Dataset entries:
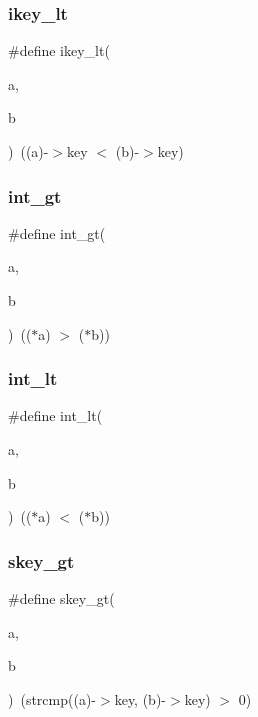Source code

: \subsubsection{\texorpdfstring{ikey\+\_\+lt}{ikey\_lt}\hspace{0.1cm}{\footnotesize\ttfamily [3/3]}}
{\footnotesize\ttfamily \#define ikey\+\_\+lt(\begin{DoxyParamCaption}\item[{}]{a,  }\item[{}]{b }\end{DoxyParamCaption})~((a)-\/$>$key $<$ (b)-\/$>$key)}

\mbox{\label{a00140_abee37b0c8637f6fd1ae80712c6e41357}} 
\subsubsection{\texorpdfstring{int\+\_\+gt}{int\_gt}}
{\footnotesize\ttfamily \#define int\+\_\+gt(\begin{DoxyParamCaption}\item[{}]{a,  }\item[{}]{b }\end{DoxyParamCaption})~(($\ast$a) $>$ ($\ast$b))}

\mbox{\label{a00140_af736e6a33cbb2a23c451f40c9a0f7654}} 
\subsubsection{\texorpdfstring{int\+\_\+lt}{int\_lt}}
{\footnotesize\ttfamily \#define int\+\_\+lt(\begin{DoxyParamCaption}\item[{}]{a,  }\item[{}]{b }\end{DoxyParamCaption})~(($\ast$a) $<$ ($\ast$b))}

\mbox{\label{a00140_ab04d2c8592e14ea6c17053d48b2fab9d}} 
\subsubsection{\texorpdfstring{skey\+\_\+gt}{skey\_gt}}
{\footnotesize\ttfamily \#define skey\+\_\+gt(\begin{DoxyParamCaption}\item[{}]{a,  }\item[{}]{b }\end{DoxyParamCaption})~(strcmp((a)-\/$>$key, (b)-\/$>$key) $>$ 0)}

-- ABOUT THIS EXERCISE --
Scan the data, and report each line that uses the word "ikey".

-- OUTPUT FOR THIS EXERCISE --
: \subsubsection{\texorpdfstring{ikey\+\_\+lt}{ikey\_lt}\hspace{0.1cm}{\footnotesize\ttfamily [3/3]}}
{\footnotesize\ttfamily \#define ikey\+\_\+lt(\begin{DoxyParamCaption}\item[{}]{a,  }\item[{}]{b }\end{DoxyParamCaption})~((a)-\/$>$key $<$ (b)-\/$>$key)}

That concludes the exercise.